You are viewing a plain text version of this content. The canonical link for it is here.

Posted to user@ignite.apache.org by John <fa...@gmail.com> on 2016/05/15 12:59:42 UTC

Ignite Deadlock

Hi.

I have 2 ignite instances that use IgniteCache to store some cache values.
The cache is configured with replication on, so both instances have the
same data.

Since I am running JNI code to get the cache values, it sometimes (on rare
occasions) crashes, which in turn kills the ignite instance. I have an
external script that starts the failed ignite instance as soon as it
crashes.

I was expecting the non crashed ignite instance (ignite1) to quickly update
the crashed instance (ignite2) and both to continue working as usual.

This was exactly what was going on for a few days, until one time, ignite2
has crashed, and ignite1 seems to get into a deadlock.
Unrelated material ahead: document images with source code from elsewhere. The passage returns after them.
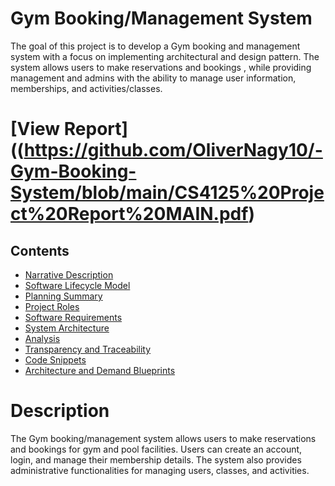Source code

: # Gym Booking/Management System

The goal of this project is to develop a Gym booking and management system with a focus on implementing architectural and design pattern. The system allows users to make reservations and bookings , while providing management and admins with the ability to manage user information, memberships, and activities/classes.

# [View Report]((https://github.com/OliverNagy10/-Gym-Booking-System/blob/main/CS4125%20Project%20Report%20MAIN.pdf)
##  Contents
- [Narrative Description](#narrative-description)
- [Software Lifecycle Model](#software-lifecycle-model)
- [Planning Summary](#planning-summary)
- [Project Roles](#project-roles)
- [Software Requirements](#software-requirements)
- [System Architecture](#system-architecture)
- [Analysis](#analysis)
- [Transparency and Traceability](#transparency-and-traceability)
- [Code Snippets](#code-snippets)
- [Architecture and Demand Blueprints](#architecture-and-demand-blueprints)

# Description
The Gym booking/management system allows users to make reservations and bookings for gym and pool facilities. Users can create an account, login, and manage their membership details. The system also provides administrative functionalities for managing users, classes, and activities.


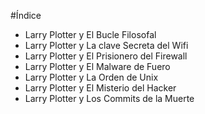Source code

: #Índice

* Larry Plotter y El Bucle Filosofal
* Larry Plotter y La clave Secreta del Wifi
* Larry Plotter y El Prisionero del Firewall
* Larry Plotter y El Malware de Fuero
* Larry Plotter y La Orden de Unix
* Larry Plotter y El Misterio del Hacker
* Larry Plotter y Los Commits de la Muerte
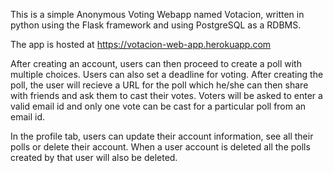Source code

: This is a simple Anonymous Voting Webapp named Votacion, written in python using the Flask framework and using PostgreSQL as a RDBMS.

The app is hosted at https://votacion-web-app.herokuapp.com 

After creating an account, users can then proceed to create a poll with multiple choices. Users can also set a deadline for voting. After creating the poll, the user will recieve a URL for the poll which he/she can then share with friends and ask them to cast their votes. Voters will be asked to enter a valid email id and only one vote can be cast for a particular poll from an email id. 

In the profile tab, users can update their account information, see all their polls or delete their account. When a user account is deleted all the polls created by that user will also be deleted.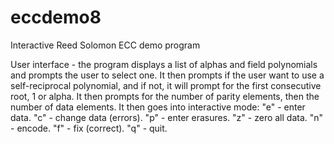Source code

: # eccdemo8
Interactive Reed Solomon ECC demo program

User interface - the program displays a list of alphas and field polynomials
and prompts the user to select one. It then prompts if the user want to use
a self-reciprocal polynomial, and if not, it will prompt for the first
consecutive root, 1 or alpha. It then prompts for the number of parity
elements, then the number of data elements. It then goes into interactive
mode: "e" - enter data. "c" - change data (errors). "p" - enter erasures.
"z" - zero all data. "n" - encode. "f" - fix (correct). "q" - quit.
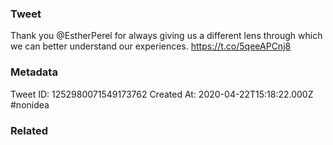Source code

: ### Tweet
Thank you @EstherPerel for always giving us a different lens through which we can better understand our experiences. https://t.co/5qeeAPCnj8

### Metadata
Tweet ID: 1252980071549173762
Created At: 2020-04-22T15:18:22.000Z
#nonidea

### Related

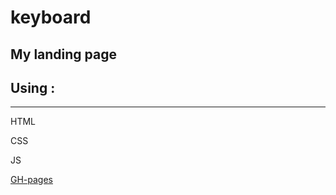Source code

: # keyboard
## My landing page
## Using : 
---
HTML 


CSS



JS


[GH-pages](https://stanislavv01.github.io/My-landing/)
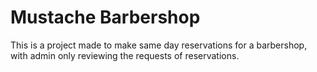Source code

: # Mustache Barbershop

This is a project made to make same day reservations for a barbershop, with admin only reviewing the requests of reservations.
As soon as ignite2
got back up, it failed to recognize ignite1, and failed to replicate from
it. Any client connections to ignite instances stopped working as well.
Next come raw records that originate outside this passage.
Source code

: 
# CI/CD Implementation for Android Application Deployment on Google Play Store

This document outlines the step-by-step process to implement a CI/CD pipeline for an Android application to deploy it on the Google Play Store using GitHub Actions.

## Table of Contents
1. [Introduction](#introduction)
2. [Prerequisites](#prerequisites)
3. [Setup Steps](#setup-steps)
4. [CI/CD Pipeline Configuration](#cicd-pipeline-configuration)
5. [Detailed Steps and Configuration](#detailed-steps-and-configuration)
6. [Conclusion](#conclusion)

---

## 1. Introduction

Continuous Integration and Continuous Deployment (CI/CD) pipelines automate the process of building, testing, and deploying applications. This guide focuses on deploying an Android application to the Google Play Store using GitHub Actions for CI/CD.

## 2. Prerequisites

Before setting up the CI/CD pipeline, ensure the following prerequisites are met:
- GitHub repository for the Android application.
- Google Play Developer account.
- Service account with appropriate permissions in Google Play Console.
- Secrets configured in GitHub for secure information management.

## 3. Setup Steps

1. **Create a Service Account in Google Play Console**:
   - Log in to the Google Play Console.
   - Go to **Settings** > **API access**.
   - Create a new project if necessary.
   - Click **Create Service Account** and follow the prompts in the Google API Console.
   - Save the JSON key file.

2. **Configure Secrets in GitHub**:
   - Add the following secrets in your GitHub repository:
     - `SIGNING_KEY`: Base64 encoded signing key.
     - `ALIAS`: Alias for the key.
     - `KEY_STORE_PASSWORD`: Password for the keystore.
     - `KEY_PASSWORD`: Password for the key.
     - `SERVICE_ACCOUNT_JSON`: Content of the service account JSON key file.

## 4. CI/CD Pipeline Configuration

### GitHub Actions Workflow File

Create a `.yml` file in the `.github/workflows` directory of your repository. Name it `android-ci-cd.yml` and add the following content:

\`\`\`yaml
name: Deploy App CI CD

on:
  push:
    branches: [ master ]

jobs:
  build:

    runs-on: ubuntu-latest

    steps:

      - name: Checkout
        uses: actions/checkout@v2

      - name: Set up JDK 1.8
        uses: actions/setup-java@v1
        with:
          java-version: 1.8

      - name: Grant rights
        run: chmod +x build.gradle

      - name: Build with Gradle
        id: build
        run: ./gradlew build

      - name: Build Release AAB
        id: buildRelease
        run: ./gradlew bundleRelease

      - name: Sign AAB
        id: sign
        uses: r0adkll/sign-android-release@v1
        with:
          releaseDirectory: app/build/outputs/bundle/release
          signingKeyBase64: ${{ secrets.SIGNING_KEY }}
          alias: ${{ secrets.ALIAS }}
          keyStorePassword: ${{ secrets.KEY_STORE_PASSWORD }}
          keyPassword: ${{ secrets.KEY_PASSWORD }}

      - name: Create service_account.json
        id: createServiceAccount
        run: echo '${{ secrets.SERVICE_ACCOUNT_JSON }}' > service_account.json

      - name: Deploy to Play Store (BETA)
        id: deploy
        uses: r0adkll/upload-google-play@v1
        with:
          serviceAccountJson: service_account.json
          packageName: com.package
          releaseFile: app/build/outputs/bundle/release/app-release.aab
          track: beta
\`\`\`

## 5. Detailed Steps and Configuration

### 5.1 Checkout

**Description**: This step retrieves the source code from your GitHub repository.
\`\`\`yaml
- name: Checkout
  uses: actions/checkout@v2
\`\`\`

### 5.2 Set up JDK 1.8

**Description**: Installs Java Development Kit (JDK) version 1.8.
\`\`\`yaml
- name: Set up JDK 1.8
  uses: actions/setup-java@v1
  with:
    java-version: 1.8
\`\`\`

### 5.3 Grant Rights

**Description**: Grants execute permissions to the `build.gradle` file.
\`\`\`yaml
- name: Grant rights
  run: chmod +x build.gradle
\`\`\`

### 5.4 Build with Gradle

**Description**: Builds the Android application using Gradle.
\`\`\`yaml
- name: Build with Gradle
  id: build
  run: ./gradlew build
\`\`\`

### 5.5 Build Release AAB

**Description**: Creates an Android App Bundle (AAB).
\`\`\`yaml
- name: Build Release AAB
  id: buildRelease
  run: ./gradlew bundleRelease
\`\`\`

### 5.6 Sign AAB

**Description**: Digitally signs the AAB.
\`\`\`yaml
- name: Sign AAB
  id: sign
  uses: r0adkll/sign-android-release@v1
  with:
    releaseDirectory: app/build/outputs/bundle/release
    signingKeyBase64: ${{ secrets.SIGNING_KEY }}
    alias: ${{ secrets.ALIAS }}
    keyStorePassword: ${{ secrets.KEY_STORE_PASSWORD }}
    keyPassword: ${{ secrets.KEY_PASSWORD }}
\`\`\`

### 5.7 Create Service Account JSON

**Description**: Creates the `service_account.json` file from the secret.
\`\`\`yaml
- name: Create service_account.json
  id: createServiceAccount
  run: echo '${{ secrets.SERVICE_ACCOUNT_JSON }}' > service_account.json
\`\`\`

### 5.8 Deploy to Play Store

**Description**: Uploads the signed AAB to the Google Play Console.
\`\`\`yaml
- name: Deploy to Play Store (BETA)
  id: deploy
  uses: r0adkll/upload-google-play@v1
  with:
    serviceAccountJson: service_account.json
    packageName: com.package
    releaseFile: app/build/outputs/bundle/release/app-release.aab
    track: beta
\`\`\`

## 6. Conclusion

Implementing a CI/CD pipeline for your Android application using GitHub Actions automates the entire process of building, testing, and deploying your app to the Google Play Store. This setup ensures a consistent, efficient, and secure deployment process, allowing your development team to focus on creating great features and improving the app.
I am seeing this error in the log:

Failed to wait for initial partition map exchange. Possible reasons are:
  ^-- Transactions in deadlock.
  ^-- Long running transactions (ignore if this is the case).
  ^-- Unreleased explicit locks.

and also:

Local node has detected failed nodes and started cluster-wide procedure. To
speed up failure detection please see 'Failure Detection' section under
javadoc for 'TcpDiscoverySpi'


I am using ignite v1.4
Any suggestions or ideas will be highly appreciated.

Thanks!

Re: Ignite Deadlock

Posted by levaly <fa...@gmail.com>.

Unfortunately, I don't have the problematic instance running anymore, so I
cannot provide the logs or thread dumps.

I will wait for a week for release of version 1.6, and I hope it will
resolve this issue.
If I manage to reproduce the problem, I will add the logs.

Thanks.



--
View this message in context: http://apache-ignite-users.70518.x6.nabble.com/Ignite-Deadlock-tp4944p4969.html
Sent from the Apache Ignite Users mailing list archive at Nabble.com.

Re: Ignite Deadlock

Posted by Denis Magda <dm...@gridgain.com>.

Hi,

First of all, what is the reason of why you need to interact with caches using JNI? Probably we could recommend you some other approach that is simple and safer.
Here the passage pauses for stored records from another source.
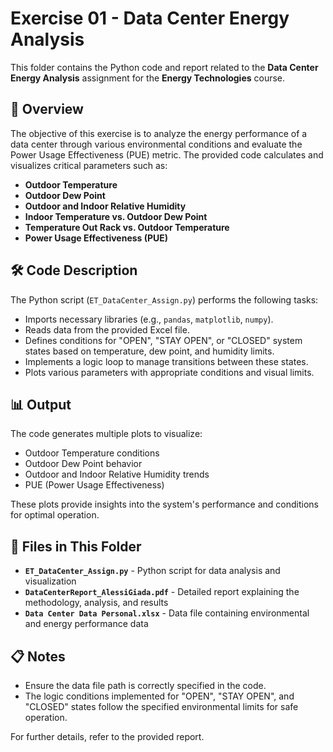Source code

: # Exercise 01 - Data Center Energy Analysis

This folder contains the Python code and report related to the **Data Center Energy Analysis** assignment for the **Energy Technologies** course.

## 📄 Overview
The objective of this exercise is to analyze the energy performance of a data center through various environmental conditions and evaluate the Power Usage Effectiveness (PUE) metric. The provided code calculates and visualizes critical parameters such as:

- **Outdoor Temperature**
- **Outdoor Dew Point**
- **Outdoor and Indoor Relative Humidity**
- **Indoor Temperature vs. Outdoor Dew Point**
- **Temperature Out Rack vs. Outdoor Temperature**
- **Power Usage Effectiveness (PUE)**

## 🛠️ Code Description
The Python script (`ET_DataCenter_Assign.py`) performs the following tasks:
- Imports necessary libraries (e.g., `pandas`, `matplotlib`, `numpy`).
- Reads data from the provided Excel file.
- Defines conditions for "OPEN", "STAY OPEN", or "CLOSED" system states based on temperature, dew point, and humidity limits.
- Implements a logic loop to manage transitions between these states.
- Plots various parameters with appropriate conditions and visual limits.

## 📊 Output
The code generates multiple plots to visualize:
- Outdoor Temperature conditions
- Outdoor Dew Point behavior
- Outdoor and Indoor Relative Humidity trends
- PUE (Power Usage Effectiveness)

These plots provide insights into the system's performance and conditions for optimal operation.

## 📂 Files in This Folder
- **`ET_DataCenter_Assign.py`** - Python script for data analysis and visualization
- **`DataCenterReport_AlessiGiada.pdf`** - Detailed report explaining the methodology, analysis, and results
- **`Data Center Data Personal.xlsx`** - Data file containing environmental and energy performance data

## 📋 Notes
- Ensure the data file path is correctly specified in the code.
- The logic conditions implemented for "OPEN", "STAY OPEN", and "CLOSED" states follow the specified environmental limits for safe operation.

For further details, refer to the provided report.

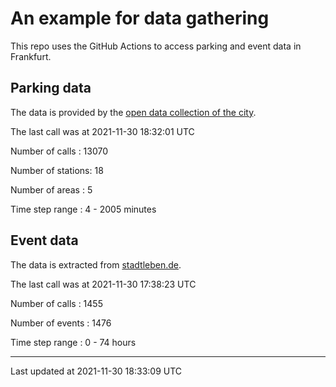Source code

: # An example for data gathering

This repo uses the GitHub Actions to access parking and event data in Frankfurt.

## Parking data
The data is provided by the [open data collection of the city](https://www.offenedaten.frankfurt.de/).

The last call was at 2021-11-30 18:32:01 UTC

Number of calls   : 13070

Number of stations:    18

Number of areas   :     5

Time step range   :     4 -  2005 minutes


## Event data
The data is extracted from [stadtleben.de](https://stadtleben.de/frankfurt/).

The last call was at 2021-11-30 17:38:23 UTC

Number of calls   : 1455

Number of events  : 1476

Time step range   :    0 -   74 hours


----

Last updated at 2021-11-30 18:33:09 UTC
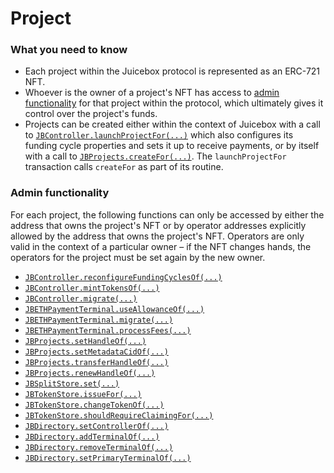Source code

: # Project

### What you need to know

* Each project within the Juicebox protocol is represented as an ERC-721 NFT.&#x20;
* Whoever is the owner of a project's NFT has access to [admin functionality](project.md#project-admin) for that project within the protocol, which ultimately gives it control over the project's funds.&#x20;
* Projects can be created either within the context of Juicebox with a call to [`JBController.launchProjectFor(...)`](../../../protocol/specifications/contracts/or-controllers/jbcontroller/write/launchprojectfor.md) which also configures its funding cycle properties and sets it up to receive payments, or by itself with a call to [`JBProjects.createFor(...)`](../../../protocol/specifications/contracts/jbprojects/write/createfor.md).  The `launchProjectFor` transaction calls `createFor` as part of its routine.

### Admin functionality

For each project, the following functions can only be accessed by either the address that owns the project's NFT or by operator addresses explicitly allowed by the address that owns the project's NFT. Operators are only valid in the context of a particular owner – if the NFT changes hands, the operators for the project must be set again by the new owner.

* [`JBController.reconfigureFundingCyclesOf(...)`](../../../protocol/specifications/contracts/or-controllers/jbcontroller/write/reconfigurefundingcyclesof.md)
* [`JBController.mintTokensOf(...)`](../../../protocol/specifications/contracts/or-controllers/jbcontroller/write/minttokensof.md)
* [`JBController.migrate(...)`](../../../protocol/specifications/contracts/or-controllers/jbcontroller/write/migrate.md)
* [`JBETHPaymentTerminal.useAllowanceOf(...)`](../../../protocol/specifications/contracts/or-payment-terminals/jbethpaymentterminal/write/useallowanceof.md)
* [`JBETHPaymentTerminal.migrate(...)`](../../../protocol/specifications/contracts/or-payment-terminals/jbethpaymentterminal/write/migrate.md)
* [`JBETHPaymentTerminal.processFees(...)`](../../../protocol/specifications/contracts/or-payment-terminals/jbethpaymentterminal/write/processfees.md)
* [`JBProjects.setHandleOf(...)`](../../../protocol/specifications/contracts/jbprojects/write/sethandleof.md)
* [`JBProjects.setMetadataCidOf(...)`](../../../protocol/specifications/contracts/jbprojects/write/setmetadatacidof.md)
* [`JBProjects.transferHandleOf(...)`](../../../protocol/specifications/contracts/jbprojects/write/transferhandleof.md)
* [`JBProjects.renewHandleOf(...)`](../../../protocol/specifications/contracts/jbprojects/write/renewhandleof.md)
* [`JBSplitStore.set(...)`](../../../protocol/specifications/contracts/jbsplitstore/write/set.md)
* [`JBTokenStore.issueFor(...)`](../../../protocol/specifications/contracts/jbtokenstore/write/issuefor.md)
* [`JBTokenStore.changeTokenOf(...)`](../../../protocol/specifications/contracts/jbtokenstore/write/changetokenof.md)
* [`JBTokenStore.shouldRequireClaimingFor(...)`](../../../protocol/specifications/contracts/jbtokenstore/write/shouldrequireclaimingfor.md)
* [`JBDirectory.setControllerOf(...)`](../../../protocol/specifications/contracts/jbdirectory/write/setcontrollerof.md)
* [`JBDirectory.addTerminalOf(...)`](../../../protocol/specifications/contracts/jbdirectory/write/addterminalof.md)
* [`JBDirectory.removeTerminalOf(...)`](../../../protocol/specifications/contracts/jbdirectory/write/removeterminalof.md)
* [`JBDirectory.setPrimaryTerminalOf(...)`](../../../protocol/specifications/contracts/jbdirectory/write/setprimaryterminalof.md)

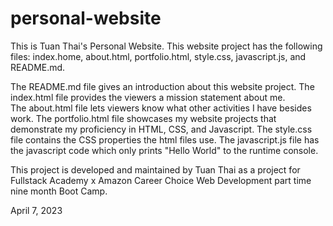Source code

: # personal-website

This is Tuan Thai's Personal Website.  This website project has the following files: index.home, about.html, portfolio.html, style.css, javascript.js, and README.md.

The README.md file gives an introduction about this website project.
The index.html file provides the viewers a mission statement about me.  
The about.html file lets viewers know what other activities I have besides work.
The portfolio.html file showcases my website projects that demonstrate my proficiency in HTML, CSS, and Javascript.
The style.css file contains the CSS properties the html files use.
The javascript.js file has the javascript code which only prints "Hello World" to the runtime console.

This project is developed and maintained by Tuan Thai as a project for Fullstack Academy x Amazon Career Choice Web Development part time nine month Boot Camp.

April 7, 2023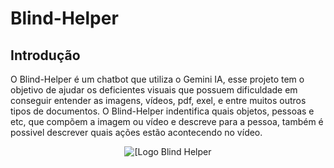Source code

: # Blind-Helper

## Introdução
O Blind-Helper é um chatbot que utiliza o Gemini IA, esse projeto tem o objetivo de ajudar os deficientes visuais que possuem dificuldade em conseguir entender as imagens, vídeos, pdf, exel, e entre muitos outros tipos de documentos. O Blind-Helper indentifica quais objetos, pessoas e etc, que compõem a imagem ou vídeo e descreve para a pessoa, também é possivel descrever quais ações estão acontecendo no vídeo.
<div align="center">
  <img alt="[Logo Blind Helper" src="https://github.com/rafaelnator/Blind-Helper/blob/main/Imagem-README/Blind_Helper.png" heght="50px"/>
</div>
Second, it’s hard to tell why ignite1 gets into a deadlock without the following:
- logs from all the nodes;
- thread dumps of all the nodes.
- configuration you use.

Please this info if you need an assistance.

Finally, I would recommend switching to ignite 1.5 or wait for a week or so for ignite 1.6.

—
Denis

> On May 15, 2016, at 3:59 PM, John <fa...@gmail.com> wrote:
> 
> 
> Hi.
> 
> I have 2 ignite instances that use IgniteCache to store some cache values.
> The cache is configured with replication on, so both instances have the same data. 
> 
> Since I am running JNI code to get the cache values, it sometimes (on rare occasions) crashes, which in turn kills the ignite instance. I have an external script that starts the failed ignite instance as soon as it crashes.
> 
> I was expecting the non crashed ignite instance (ignite1) to quickly update the crashed instance (ignite2) and both to continue working as usual. 
> 
> This was exactly what was going on for a few days, until one time, ignite2 has crashed, and ignite1 seems to get into a deadlock. As soon as ignite2 got back up, it failed to recognize ignite1, and failed to replicate from it. Any client connections to ignite instances stopped working as well.
> 
> I am seeing this error in the log:
> 
> Failed to wait for initial partition map exchange. Possible reasons are: 
>   ^-- Transactions in deadlock.
>   ^-- Long running transactions (ignore if this is the case).
>   ^-- Unreleased explicit locks.
> 
> and also:
> 
> Local node has detected failed nodes and started cluster-wide procedure. To speed up failure detection please see 'Failure Detection' section under javadoc for 'TcpDiscoverySpi'
> 
> 
> I am using ignite v1.4
> Any suggestions or ideas will be highly appreciated.
> 
> Thanks!
>